I am guessing this problem is NOT fixed, however just getting
to this I noticed that the page is no longer available.  Can
you retry with Mozilla 1.3b and if it is still happening, put
the site/testcase back up (or attach it to this bug)?

till then I am going to mark this as invalid, when the testcase
is available, just re-open.
Comment 10 James Peirce 2003-02-21 12:56:20 PST
Oh, sorry about that guys!
I took everything down when I moved the site quite some time ago.  I have posted
the test case again with the required script and images.  The rest of the page
images are missing, but it works in the other browsers again.  I will download
and test in Mozilla 1.3b tonight.
Comment 11 Boris Zbarsky [:bz] (still a bit busy) 2003-02-21 13:08:30 PST
This seems largely fixed by the patch in bug 83774 except for one thing --
images that have not yet loaded when the click comes in never seem to get
loaded.... (presumably because the load of "javascript:;" cancels the
in-progress document load).
Comment 12 Jim Dunn 2003-02-21 14:29:40 PST
btw in looking at this using mozilla 1.3b on win2k
I am seeing the problem HOWEVER if I do a <shift> mouse-click
it seems to load fine.  What does the <shift> give me?
refetching the image?  
Comment 13 Boris Zbarsky [:bz] (still a bit busy) 2003-02-21 17:16:57 PST
<shift> makes us not try to follow the link (since shift-click is "save link").
Comment 14 Jim Dunn 2003-04-03 14:36:28 PST
INTERESTING... this site preloads all of the images using newImage
but then later does a 
  document[changeImages.arguments[i]].src = changeImages.arguments[i+1];

This quickly fills up the memory cache (i.e. about:cache?device=memory
tells me:
    Maximum storage size: 	4194304 Bytes
    Storage in use:     	6058288 Bytes

To get around this... you can do
modify browser.cache.memory.capacity
click on the "value" field (i think default is 4096)
and change it to 35000.  

I found that the site when everything is loaded requires 33709k

NOTE: while the jpegs on the page are only 24k (or so)
we decode them and store these decoded images in memory
so with only 4k we overflow it very quickly and then
later when the imgCache goes to "get" them... nothing
is there.

Comment 15 Christian :Biesinger (don't email me, ping me on IRC) 2003-04-04 04:19:34 PST
shouldn't the disk cache be used in that case (and re-decode the image of course)?
Comment 16 Jim Dunn 2003-04-04 08:10:46 PST
I assume that is how it is suppose to work, but something must be
wrong.  Am starting to go through this now, figuring out when/where
decoded bits get written in, what checks get done, what happens
when cache is full...  I think this will fix a bunch of open bugs.
Comment 17 Jim Dunn 2003-04-10 13:00:16 PDT
Much of this bug is fixed.

What I found is that this now loads fine, UNLESS partway through
loading, you click on one of them, all loading stops and you
can't display ANY images that haven't been loaded.  I believe
(after talking Gordon) that this is probably how it is supposed
to work.
The current page is still loading when the user clicks a link.
The browser stops loading the current page and executes the handler 
for the link tag.  It happens simply change the current page.

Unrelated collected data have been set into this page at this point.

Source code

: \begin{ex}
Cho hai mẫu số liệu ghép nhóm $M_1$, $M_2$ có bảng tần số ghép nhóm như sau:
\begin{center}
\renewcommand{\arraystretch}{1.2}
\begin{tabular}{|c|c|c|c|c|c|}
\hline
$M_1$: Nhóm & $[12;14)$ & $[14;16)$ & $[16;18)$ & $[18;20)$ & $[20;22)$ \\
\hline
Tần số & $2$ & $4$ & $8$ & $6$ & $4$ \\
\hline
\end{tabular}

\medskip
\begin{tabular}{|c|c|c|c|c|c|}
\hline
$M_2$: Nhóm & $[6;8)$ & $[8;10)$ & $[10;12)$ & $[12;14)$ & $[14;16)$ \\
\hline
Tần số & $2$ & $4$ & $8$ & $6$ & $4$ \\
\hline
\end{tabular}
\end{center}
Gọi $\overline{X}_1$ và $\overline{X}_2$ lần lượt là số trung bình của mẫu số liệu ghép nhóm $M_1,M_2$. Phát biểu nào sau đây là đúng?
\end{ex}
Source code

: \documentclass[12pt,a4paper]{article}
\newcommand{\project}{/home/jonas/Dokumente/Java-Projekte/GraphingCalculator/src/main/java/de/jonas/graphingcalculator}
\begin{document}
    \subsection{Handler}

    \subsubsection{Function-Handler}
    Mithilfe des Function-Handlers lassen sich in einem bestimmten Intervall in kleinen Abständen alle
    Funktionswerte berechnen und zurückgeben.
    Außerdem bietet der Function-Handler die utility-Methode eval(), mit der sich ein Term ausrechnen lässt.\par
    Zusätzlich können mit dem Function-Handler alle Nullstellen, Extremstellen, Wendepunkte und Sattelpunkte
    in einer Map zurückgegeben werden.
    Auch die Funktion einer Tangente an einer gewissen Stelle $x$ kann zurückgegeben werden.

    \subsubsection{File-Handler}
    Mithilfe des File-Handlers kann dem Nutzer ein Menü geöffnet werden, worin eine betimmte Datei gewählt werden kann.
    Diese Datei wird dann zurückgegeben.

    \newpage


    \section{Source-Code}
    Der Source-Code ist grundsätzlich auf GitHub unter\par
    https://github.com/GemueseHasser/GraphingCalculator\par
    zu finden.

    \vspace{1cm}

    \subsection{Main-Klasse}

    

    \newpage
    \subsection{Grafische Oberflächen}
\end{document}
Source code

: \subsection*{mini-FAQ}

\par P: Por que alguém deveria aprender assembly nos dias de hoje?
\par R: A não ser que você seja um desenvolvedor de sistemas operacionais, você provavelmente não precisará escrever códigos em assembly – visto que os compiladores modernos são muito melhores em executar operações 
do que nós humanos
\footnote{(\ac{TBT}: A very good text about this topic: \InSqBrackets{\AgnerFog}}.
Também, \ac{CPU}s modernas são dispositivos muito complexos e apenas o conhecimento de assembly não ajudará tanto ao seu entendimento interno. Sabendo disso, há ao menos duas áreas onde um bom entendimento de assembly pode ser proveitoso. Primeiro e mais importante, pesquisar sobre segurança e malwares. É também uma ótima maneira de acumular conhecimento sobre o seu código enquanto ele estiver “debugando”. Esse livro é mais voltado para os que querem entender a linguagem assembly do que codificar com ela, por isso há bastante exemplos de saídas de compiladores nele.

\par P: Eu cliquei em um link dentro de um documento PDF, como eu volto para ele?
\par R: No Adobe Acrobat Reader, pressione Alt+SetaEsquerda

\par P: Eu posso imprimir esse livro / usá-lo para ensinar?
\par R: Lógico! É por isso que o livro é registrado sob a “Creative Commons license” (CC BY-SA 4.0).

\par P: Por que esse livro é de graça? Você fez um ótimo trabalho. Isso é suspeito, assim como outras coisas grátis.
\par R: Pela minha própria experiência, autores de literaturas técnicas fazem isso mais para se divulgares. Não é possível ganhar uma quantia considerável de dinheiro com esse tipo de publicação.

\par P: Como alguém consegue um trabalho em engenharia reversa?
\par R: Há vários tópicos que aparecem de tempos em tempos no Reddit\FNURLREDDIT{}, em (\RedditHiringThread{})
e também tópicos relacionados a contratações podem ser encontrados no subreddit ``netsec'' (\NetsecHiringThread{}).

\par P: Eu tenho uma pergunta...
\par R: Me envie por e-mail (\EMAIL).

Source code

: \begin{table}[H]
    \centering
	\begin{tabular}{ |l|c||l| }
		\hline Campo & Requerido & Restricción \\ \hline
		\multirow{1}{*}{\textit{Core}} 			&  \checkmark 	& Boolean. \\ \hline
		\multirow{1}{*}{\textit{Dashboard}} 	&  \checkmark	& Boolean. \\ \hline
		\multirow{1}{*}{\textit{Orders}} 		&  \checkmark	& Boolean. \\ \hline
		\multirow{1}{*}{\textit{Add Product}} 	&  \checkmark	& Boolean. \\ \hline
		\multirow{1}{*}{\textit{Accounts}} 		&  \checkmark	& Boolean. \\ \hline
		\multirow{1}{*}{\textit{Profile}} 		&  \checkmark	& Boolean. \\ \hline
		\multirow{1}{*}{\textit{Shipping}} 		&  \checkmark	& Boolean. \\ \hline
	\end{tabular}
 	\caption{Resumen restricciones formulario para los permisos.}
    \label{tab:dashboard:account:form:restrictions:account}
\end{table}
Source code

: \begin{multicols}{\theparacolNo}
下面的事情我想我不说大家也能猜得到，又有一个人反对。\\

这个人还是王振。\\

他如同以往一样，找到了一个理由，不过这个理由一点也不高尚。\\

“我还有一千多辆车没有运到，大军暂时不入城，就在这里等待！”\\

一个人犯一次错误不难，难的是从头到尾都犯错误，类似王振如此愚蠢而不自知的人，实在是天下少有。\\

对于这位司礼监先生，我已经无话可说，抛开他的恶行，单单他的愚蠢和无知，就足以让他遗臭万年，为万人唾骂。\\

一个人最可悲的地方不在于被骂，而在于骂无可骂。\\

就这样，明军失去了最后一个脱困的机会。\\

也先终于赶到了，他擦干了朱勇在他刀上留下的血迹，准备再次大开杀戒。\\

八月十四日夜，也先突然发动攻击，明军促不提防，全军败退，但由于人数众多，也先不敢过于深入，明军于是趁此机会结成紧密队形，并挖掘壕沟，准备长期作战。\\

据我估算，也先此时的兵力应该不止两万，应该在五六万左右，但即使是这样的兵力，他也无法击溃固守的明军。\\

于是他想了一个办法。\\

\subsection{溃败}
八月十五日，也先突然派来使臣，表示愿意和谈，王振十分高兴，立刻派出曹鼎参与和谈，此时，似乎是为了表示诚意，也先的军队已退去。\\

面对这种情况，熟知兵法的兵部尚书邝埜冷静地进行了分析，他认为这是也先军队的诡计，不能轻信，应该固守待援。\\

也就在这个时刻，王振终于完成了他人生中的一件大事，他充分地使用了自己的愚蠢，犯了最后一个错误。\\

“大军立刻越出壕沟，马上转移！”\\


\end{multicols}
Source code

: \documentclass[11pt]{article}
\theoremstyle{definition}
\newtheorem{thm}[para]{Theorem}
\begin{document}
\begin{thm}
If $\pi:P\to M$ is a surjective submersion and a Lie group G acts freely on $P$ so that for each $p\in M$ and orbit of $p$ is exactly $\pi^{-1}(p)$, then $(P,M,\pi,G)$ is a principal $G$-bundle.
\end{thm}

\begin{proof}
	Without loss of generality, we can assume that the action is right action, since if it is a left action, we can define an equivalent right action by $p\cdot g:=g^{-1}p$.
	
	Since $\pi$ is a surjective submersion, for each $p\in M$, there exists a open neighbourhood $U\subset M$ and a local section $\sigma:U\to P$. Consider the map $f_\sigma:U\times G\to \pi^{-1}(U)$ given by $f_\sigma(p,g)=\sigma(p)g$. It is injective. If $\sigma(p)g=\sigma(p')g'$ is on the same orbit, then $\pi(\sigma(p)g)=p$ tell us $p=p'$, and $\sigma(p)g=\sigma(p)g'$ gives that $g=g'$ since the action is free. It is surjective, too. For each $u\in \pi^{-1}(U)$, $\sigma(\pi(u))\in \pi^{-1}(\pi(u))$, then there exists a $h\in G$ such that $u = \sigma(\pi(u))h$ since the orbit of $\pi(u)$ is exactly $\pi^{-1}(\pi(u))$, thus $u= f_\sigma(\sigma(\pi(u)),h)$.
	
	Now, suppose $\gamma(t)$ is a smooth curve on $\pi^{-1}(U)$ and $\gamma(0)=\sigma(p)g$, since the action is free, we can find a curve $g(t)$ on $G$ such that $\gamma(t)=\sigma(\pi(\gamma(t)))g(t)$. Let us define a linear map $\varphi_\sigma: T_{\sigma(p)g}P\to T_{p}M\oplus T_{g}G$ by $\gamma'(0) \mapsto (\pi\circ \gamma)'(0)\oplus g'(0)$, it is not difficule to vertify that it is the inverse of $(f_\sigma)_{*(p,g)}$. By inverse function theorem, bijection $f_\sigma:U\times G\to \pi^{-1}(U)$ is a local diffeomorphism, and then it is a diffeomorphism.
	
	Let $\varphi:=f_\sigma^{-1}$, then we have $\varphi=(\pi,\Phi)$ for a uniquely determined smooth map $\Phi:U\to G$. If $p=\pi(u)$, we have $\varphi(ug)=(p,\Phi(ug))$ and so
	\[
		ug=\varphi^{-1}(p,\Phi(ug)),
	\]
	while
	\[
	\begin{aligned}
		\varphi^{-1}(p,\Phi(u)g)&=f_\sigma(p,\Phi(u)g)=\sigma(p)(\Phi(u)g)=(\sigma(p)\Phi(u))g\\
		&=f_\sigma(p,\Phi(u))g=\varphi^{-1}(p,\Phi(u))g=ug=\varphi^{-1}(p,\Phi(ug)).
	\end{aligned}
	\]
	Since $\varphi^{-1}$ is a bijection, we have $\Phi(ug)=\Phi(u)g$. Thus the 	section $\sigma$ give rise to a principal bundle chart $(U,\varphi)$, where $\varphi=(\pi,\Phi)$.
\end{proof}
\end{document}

and because the way the javascript is setup, clicking on a non
loaded image doesn't try to "get the image", just display it,
so if it hasn't been loaded, you don't see anything.

Am changing components... this probably should be closed as
won't fix or invalid at this point, but will let you decide.
Comment 18 Jim Dunn 2003-04-10 13:09:01 PDT
changing owner
Comment 19 Boris Zbarsky [:bz] (still a bit busy) 2003-04-10 16:10:43 PDT
Um... how is loading behavior in any way, shape or form JS engine?  I'd think
that would be docshell, if anything...
Comment 20 Phil Schwartau 2003-04-10 17:04:41 PDT
Following Boris' suggestion and reassigning to Docshell for a look
at the issue raised in Comment #6, Comment #11, and Comment #17.
The original problem seems to be fixed.
Comment 21 Darin Fisher 2003-04-10 18:13:05 PDT
Created attachment 120153 [details]
simplified test case

simplified test case.  summary of problem:

so there is a bug with onClick handlers that set src.  if the image is not
already in the image cache, then we'll display a broken image... or nothing at
all.  the link click is asynchronous, but LoadImage (from imageelement.src=foo)
happens synchronously.	as a result link click causes the initial LoadImage to
get canceled.  there are lines of html like this:  <a href="javascript:;"
onClick="..."> the onClick executes and then we follow the href, which kills
the load from the onClick handler.
Comment 22 gordon 2003-04-10 18:19:00 PDT
Phil, the original problem is *not* fixed.  In fact, it is worse than the
reporter realized, because actually both onClick and onMouseOver exhibit the
same problem, if you click on a link before the images are cached.  See the
simplified test case Darin just posted for the 'real' problem.
Comment 23 Boris Zbarsky [:bz] (still a bit busy) 2003-04-10 18:24:29 PDT
Can we somehow special-case Javascript urls here if they produce no output? 
Darin, we're basically killing off the old loadgroup on that javascript: load,
right?  So things like subframes that had not finished loading would also get

Or do we just declare this site broken for not returning "false" from onclick?
Comment 24 gordon 2003-04-11 13:04:15 PDT
Darin's test case has two simple work-arounds.  I think it may be reasonable to
mark this either INVALID or WONTFIX.  Using an empty javascript URL with an
onClick handler seems dubious.  I'd be interested in hearing other perspectives
Comment 25 Darin Fisher 2003-04-11 13:31:35 PDT
bz: yeah, i would think the link click would stop any pending network requests,
including those for subframes, etc.

brendan, jst:  i'm out of my element here.  please see bz's comment #23 and my
simplified testcase in comment #21.  thx!!
Comment 26 jeffm 2003-04-11 13:33:18 PDT

I know of many who use this quite extensively, indeed the famous "NYPL Style 
Guide" suggests this very approach (setting href="javascript:;" and using 
onclick). I first discovered the NYPL Style Guide through and I 
have seen portions of it quoted or referenced extensively around the web. (In 
other words, people may or may not be paying attention to this suggestion of 
the guide but I know that they do pay attention to the guide as a whole). 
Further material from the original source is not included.